Source data:
__________________________________________________
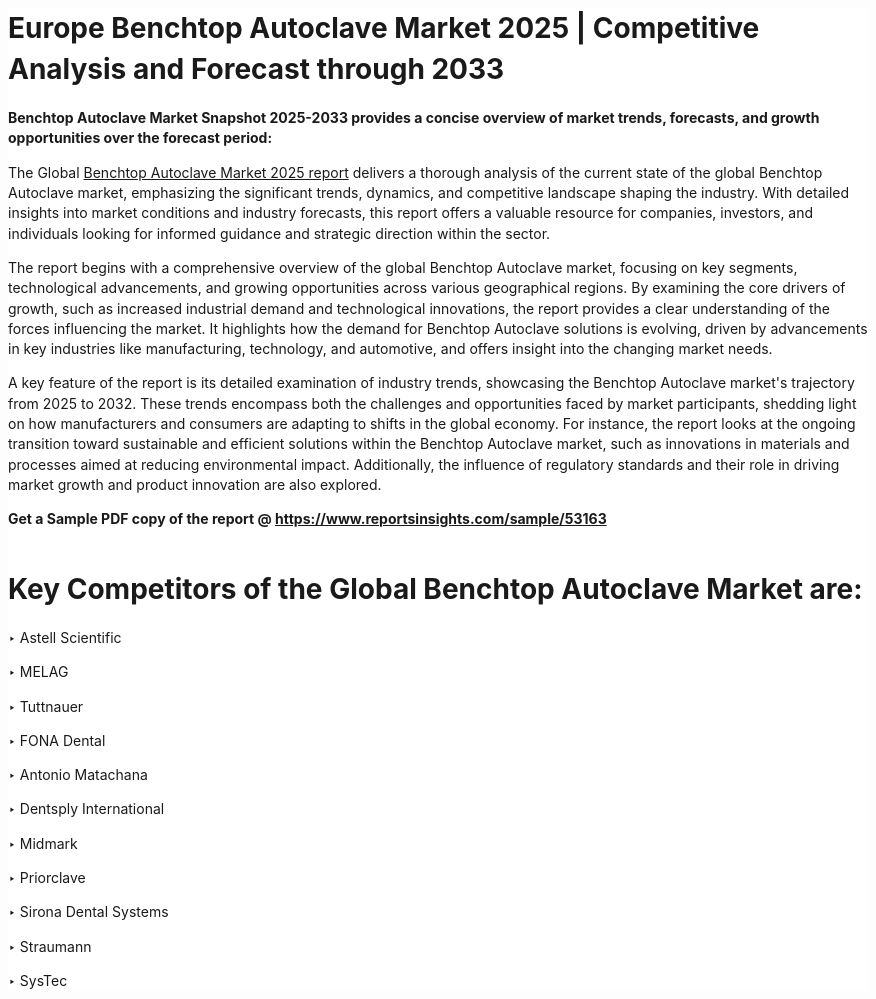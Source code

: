 # Europe Benchtop Autoclave Market 2025 | Competitive Analysis and Forecast through 2033

<strong>Benchtop Autoclave Market Snapshot 2025-2033 provides a concise overview of market trends, forecasts, and growth opportunities over the forecast period:</strong>

The Global <a href=https://www.reportsinsights.com/sample/53163>Benchtop Autoclave Market 2025 report</a> delivers a thorough analysis of the current state of the global Benchtop Autoclave market, emphasizing the significant trends, dynamics, and competitive landscape shaping the industry. With detailed insights into market conditions and industry forecasts, this report offers a valuable resource for companies, investors, and individuals looking for informed guidance and strategic direction within the sector.

The report begins with a comprehensive overview of the global Benchtop Autoclave market, focusing on key segments, technological advancements, and growing opportunities across various geographical regions. By examining the core drivers of growth, such as increased industrial demand and technological innovations, the report provides a clear understanding of the forces influencing the market. It highlights how the demand for Benchtop Autoclave solutions is evolving, driven by advancements in key industries like manufacturing, technology, and automotive, and offers insight into the changing market needs.

A key feature of the report is its detailed examination of industry trends, showcasing the Benchtop Autoclave market's trajectory from 2025 to 2032. These trends encompass both the challenges and opportunities faced by market participants, shedding light on how manufacturers and consumers are adapting to shifts in the global economy. For instance, the report looks at the ongoing transition toward sustainable and efficient solutions within the Benchtop Autoclave market, such as innovations in materials and processes aimed at reducing environmental impact. Additionally, the influence of regulatory standards and their role in driving market growth and product innovation are also explored.

<strong>Get a Sample PDF copy of the report @ <a href=https://www.reportsinsights.com/sample/53163>https://www.reportsinsights.com/sample/53163</a></strong>

# <strong>Key Competitors of the Global Benchtop Autoclave Market are:</strong>

‣ Astell Scientific

‣ MELAG

‣ Tuttnauer

‣ FONA Dental

‣ Antonio Matachana

‣ Dentsply International

‣ Midmark

‣ Priorclave

‣ Sirona Dental Systems

‣ Straumann

‣ SysTec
__________________________________________________
Your task> Although the records above contain pictures, the copy should hold only the lines from their start through the line containing "<strong>Benchtop Autoclave Market", each exactly as written, and none of the pictures.

Response box>
Source code

: # Europe Benchtop Autoclave Market 2025 | Competitive Analysis and Forecast through 2033

<strong>Benchtop Autoclave Market Snapshot 2025-2033 provides a concise overview of market trends, forecasts, and growth opportunities over the forecast period:</strong>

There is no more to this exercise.